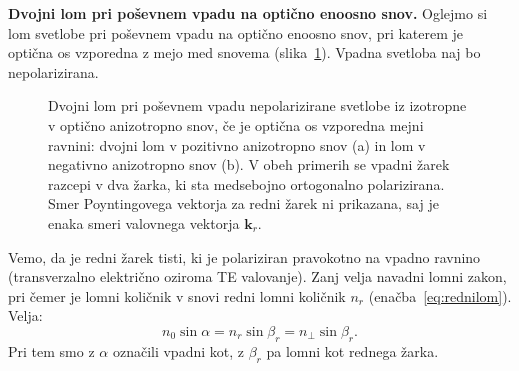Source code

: \begin{example}{\bf Dvojni lom pri poševnem vpadu na optično enoosno snov.}
Oglejmo si lom svetlobe pri poševnem vpadu na optično enoosno snov, pri katerem 
je optična os vzporedna z mejo med snovema (slika~\ref{fig:10_dvolom_6}). Vpadna
svetloba naj bo nepolarizirana.
\begin{figure}[ht]
\centering
\def\svgwidth{140truemm} 

\caption{Dvojni lom pri poševnem vpadu nepolarizirane svetlobe iz izotropne v 
optično anizotropno snov, če je optična os vzporedna mejni ravnini: 
dvojni lom v pozitivno anizotropno snov (a) in lom v negativno 
anizotropno snov (b). V obeh primerih 
se vpadni žarek razcepi v dva žarka, ki sta medsebojno ortogonalno polarizirana. Smer 
Poyntingovega vektorja za redni žarek ni prikazana, saj je enaka smeri valovnega vektorja
$\mathbf{k}_r$.}
\label{fig:10_dvolom_6}
\end{figure}

Vemo, da je redni žarek tisti, ki je polariziran pravokotno na 
vpadno ravnino (transverzalno električno oziroma TE valovanje). 
Zanj velja navadni lomni zakon, pri čemer je lomni količnik v snovi 
redni lomni količnik $n_r$ (enačba~\ref{eq:rednilom}). Velja:
\begin{equation}
n_0 \sin\alpha = n_r \sin \beta_r = n_\perp\sin\beta_r.
\label{eq:10_110}
\end{equation}
Pri tem smo z $\alpha$ označili vpadni kot, z $\beta_r$ pa lomni kot rednega žarka.


\end{example}
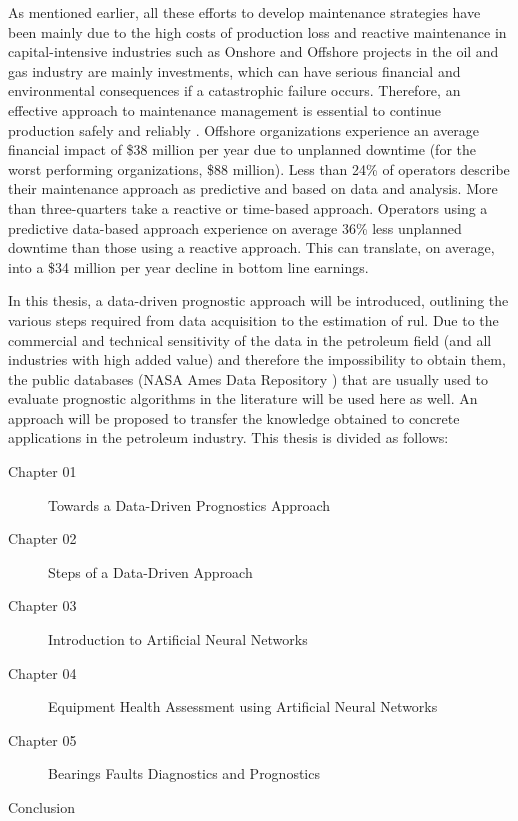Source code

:As mentioned earlier, all these efforts to develop maintenance strategies have been mainly due to the high costs of production loss and reactive maintenance in capital-intensive industries such as Onshore and Offshore projects in the oil and gas industry are mainly investments, which can have serious financial and environmental consequences if a catastrophic failure occurs. Therefore, an effective approach to maintenance management is essential to continue production safely and reliably \cite{Telford2011}. Offshore organizations experience an average financial impact of \$38 million per year due to unplanned downtime (for the worst performing organizations, \$88 million). Less than 24\% of operators describe their maintenance approach as predictive and based on data and analysis. More than three-quarters take a reactive or time-based approach. Operators using a predictive data-based approach experience on average 36\% less unplanned downtime than those using a reactive approach. This can translate, on average, into a \$34 million per year decline in bottom line earnings\cite{Eriksen2016}.

In this thesis, a data-driven prognostic approach will be introduced, outlining the various steps required from data acquisition to the estimation of \acrshort{rul}. Due to the commercial and technical sensitivity of the data in the petroleum field (and all industries with high added value) and therefore the impossibility to obtain them, the public databases (NASA Ames Data Repository \cite{NASAAAmes}) that are usually used to evaluate prognostic algorithms in the literature will be used here as well. An approach will be proposed to transfer the knowledge obtained to concrete applications in the petroleum industry.
\newline
This thesis is divided as follows:
\begin{description}
	\item [Chapter 01] Towards a Data-Driven Prognostics Approach
	\item [Chapter 02] Steps of a Data-Driven Approach
	\item [Chapter 03] Introduction to Artificial Neural Networks
	\item [Chapter 04] Equipment Health Assessment using Artificial Neural Networks
	\item [Chapter 05] Bearings Faults Diagnostics and Prognostics
	\item [Conclusion] 
\end{description}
.....
— ACTIVITY —
Could you restate the material word for word, omitting the pictures?

— TASK RESPONSE —
Source code

: \begin{example}{\bf Dvojni lom pri poševnem vpadu na optično enoosno snov.}
Oglejmo si lom svetlobe pri poševnem vpadu na optično enoosno snov, pri katerem 
je optična os vzporedna z mejo med snovema (slika~\ref{fig:10_dvolom_6}). Vpadna
svetloba naj bo nepolarizirana.
\begin{figure}[ht]
\centering
\def\svgwidth{140truemm} 

\caption{Dvojni lom pri poševnem vpadu nepolarizirane svetlobe iz izotropne v 
optično anizotropno snov, če je optična os vzporedna mejni ravnini: 
dvojni lom v pozitivno anizotropno snov (a) in lom v negativno 
anizotropno snov (b). V obeh primerih 
se vpadni žarek razcepi v dva žarka, ki sta medsebojno ortogonalno polarizirana. Smer 
Poyntingovega vektorja za redni žarek ni prikazana, saj je enaka smeri valovnega vektorja
$\mathbf{k}_r$.}
\label{fig:10_dvolom_6}
\end{figure}

Vemo, da je redni žarek tisti, ki je polariziran pravokotno na 
vpadno ravnino (transverzalno električno oziroma TE valovanje). 
Zanj velja navadni lomni zakon, pri čemer je lomni količnik v snovi 
redni lomni količnik $n_r$ (enačba~\ref{eq:rednilom}). Velja:
\begin{equation}
n_0 \sin\alpha = n_r \sin \beta_r = n_\perp\sin\beta_r.
\label{eq:10_110}
\end{equation}
Pri tem smo z $\alpha$ označili vpadni kot, z $\beta_r$ pa lomni kot rednega žarka.


\end{example}
Source code

:As mentioned earlier, all these efforts to develop maintenance strategies have been mainly due to the high costs of production loss and reactive maintenance in capital-intensive industries such as Onshore and Offshore projects in the oil and gas industry are mainly investments, which can have serious financial and environmental consequences if a catastrophic failure occurs. Therefore, an effective approach to maintenance management is essential to continue production safely and reliably \cite{Telford2011}. Offshore organizations experience an average financial impact of \$38 million per year due to unplanned downtime (for the worst performing organizations, \$88 million). Less than 24\% of operators describe their maintenance approach as predictive and based on data and analysis. More than three-quarters take a reactive or time-based approach. Operators using a predictive data-based approach experience on average 36\% less unplanned downtime than those using a reactive approach. This can translate, on average, into a \$34 million per year decline in bottom line earnings\cite{Eriksen2016}.

In this thesis, a data-driven prognostic approach will be introduced, outlining the various steps required from data acquisition to the estimation of \acrshort{rul}. Due to the commercial and technical sensitivity of the data in the petroleum field (and all industries with high added value) and therefore the impossibility to obtain them, the public databases (NASA Ames Data Repository \cite{NASAAAmes}) that are usually used to evaluate prognostic algorithms in the literature will be used here as well. An approach will be proposed to transfer the knowledge obtained to concrete applications in the petroleum industry.
\newline
This thesis is divided as follows:
\begin{description}
	\item [Chapter 01] Towards a Data-Driven Prognostics Approach
	\item [Chapter 02] Steps of a Data-Driven Approach
	\item [Chapter 03] Introduction to Artificial Neural Networks
	\item [Chapter 04] Equipment Health Assessment using Artificial Neural Networks
	\item [Chapter 05] Bearings Faults Diagnostics and Prognostics
	\item [Conclusion] 
\end{description}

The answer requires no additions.